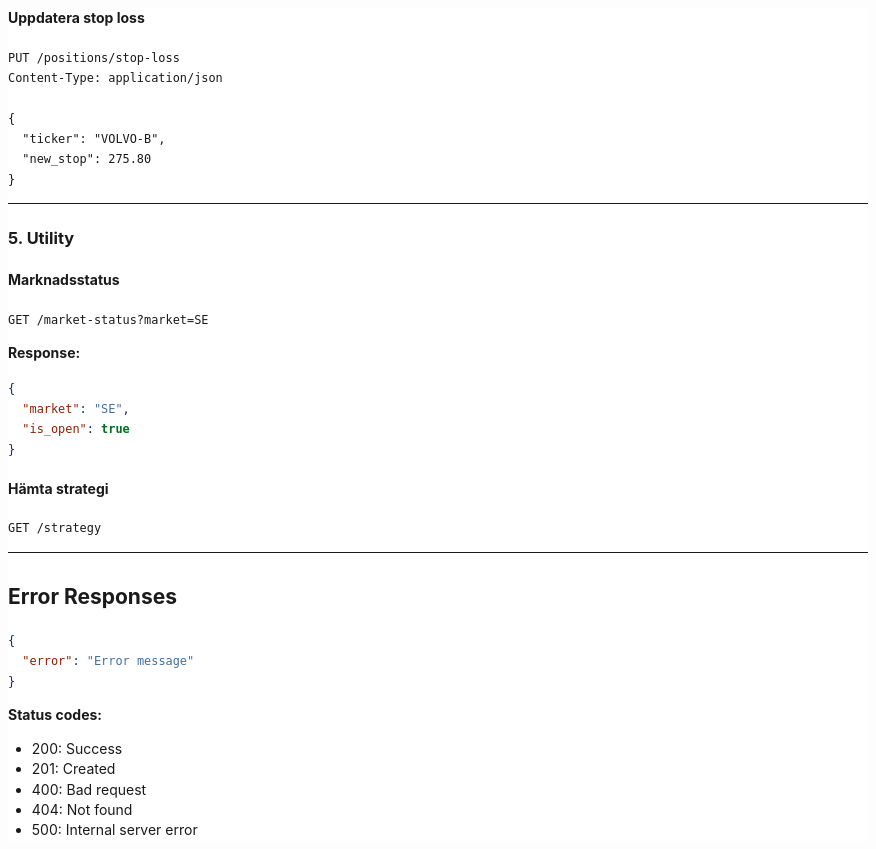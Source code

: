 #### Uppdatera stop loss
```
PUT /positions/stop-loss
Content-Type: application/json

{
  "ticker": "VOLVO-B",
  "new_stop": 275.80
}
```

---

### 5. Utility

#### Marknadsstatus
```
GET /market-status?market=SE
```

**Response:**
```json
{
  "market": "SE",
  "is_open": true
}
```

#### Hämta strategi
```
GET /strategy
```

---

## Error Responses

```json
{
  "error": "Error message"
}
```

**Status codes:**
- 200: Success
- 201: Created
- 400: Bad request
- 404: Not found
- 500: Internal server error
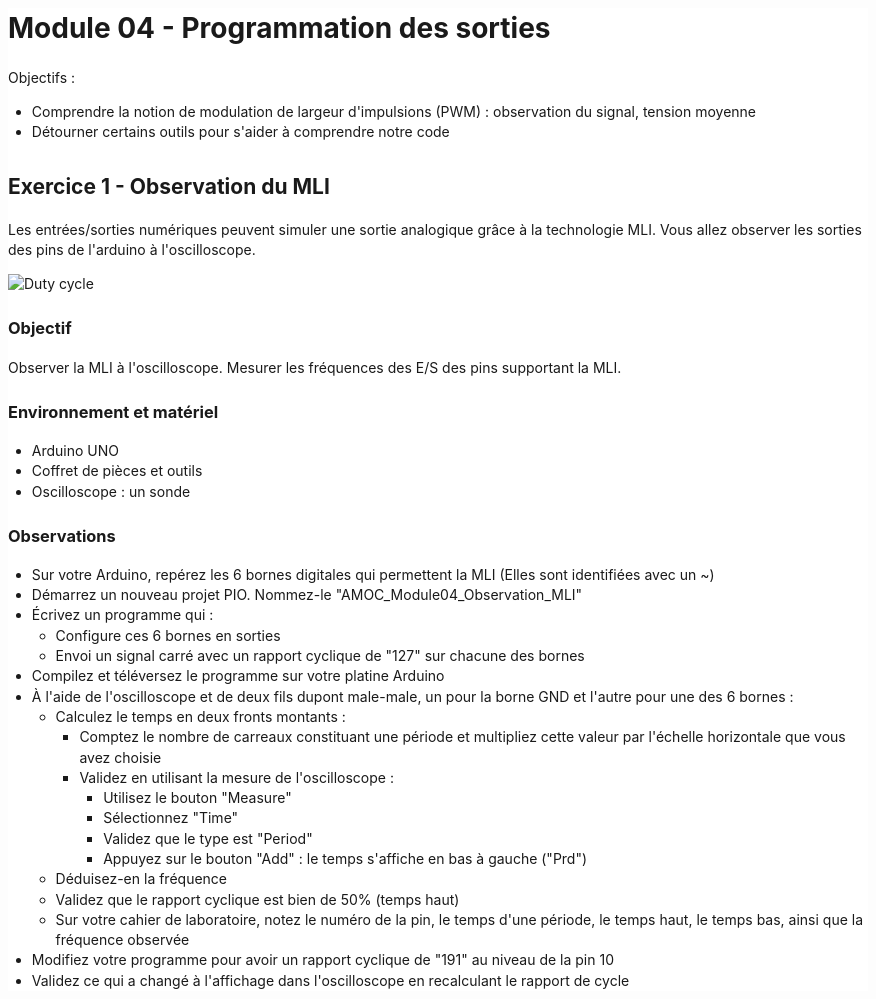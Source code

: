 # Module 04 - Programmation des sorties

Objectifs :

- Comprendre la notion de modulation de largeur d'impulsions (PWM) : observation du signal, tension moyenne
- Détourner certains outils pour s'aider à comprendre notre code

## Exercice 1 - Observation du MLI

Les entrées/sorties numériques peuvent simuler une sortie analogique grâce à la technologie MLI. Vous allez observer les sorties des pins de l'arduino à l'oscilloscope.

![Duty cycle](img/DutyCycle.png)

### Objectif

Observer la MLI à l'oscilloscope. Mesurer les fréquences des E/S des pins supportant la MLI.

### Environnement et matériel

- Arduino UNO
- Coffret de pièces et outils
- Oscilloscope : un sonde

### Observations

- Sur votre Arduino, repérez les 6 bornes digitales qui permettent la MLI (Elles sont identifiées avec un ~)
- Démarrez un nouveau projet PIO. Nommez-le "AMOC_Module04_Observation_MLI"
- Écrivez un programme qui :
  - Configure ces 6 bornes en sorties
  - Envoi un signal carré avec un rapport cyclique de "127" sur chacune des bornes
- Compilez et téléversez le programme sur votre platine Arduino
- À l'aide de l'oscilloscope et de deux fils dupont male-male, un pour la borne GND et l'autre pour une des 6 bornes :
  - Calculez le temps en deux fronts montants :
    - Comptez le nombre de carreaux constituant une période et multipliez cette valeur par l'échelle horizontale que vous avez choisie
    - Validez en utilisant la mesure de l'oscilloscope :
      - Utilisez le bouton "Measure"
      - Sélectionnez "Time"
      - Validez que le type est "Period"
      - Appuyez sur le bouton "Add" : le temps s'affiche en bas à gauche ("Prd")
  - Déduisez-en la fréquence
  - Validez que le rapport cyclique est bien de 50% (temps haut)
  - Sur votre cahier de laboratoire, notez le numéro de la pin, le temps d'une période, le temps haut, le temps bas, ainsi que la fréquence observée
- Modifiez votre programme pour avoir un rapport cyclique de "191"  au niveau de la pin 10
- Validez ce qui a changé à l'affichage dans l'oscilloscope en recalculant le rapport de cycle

....

Task goal:
Where the line containing "- Comptez le" appears in the records above, begin copying and continue through the last line; copy each line exactly and include no others.

Output below:
    - Comptez le nombre de carreaux constituant une période et multipliez cette valeur par l'échelle horizontale que vous avez choisie
    - Validez en utilisant la mesure de l'oscilloscope :
      - Utilisez le bouton "Measure"
      - Sélectionnez "Time"
      - Validez que le type est "Period"
      - Appuyez sur le bouton "Add" : le temps s'affiche en bas à gauche ("Prd")
  - Déduisez-en la fréquence
  - Validez que le rapport cyclique est bien de 50% (temps haut)
  - Sur votre cahier de laboratoire, notez le numéro de la pin, le temps d'une période, le temps haut, le temps bas, ainsi que la fréquence observée
- Modifiez votre programme pour avoir un rapport cyclique de "191"  au niveau de la pin 10
- Validez ce qui a changé à l'affichage dans l'oscilloscope en recalculant le rapport de cycle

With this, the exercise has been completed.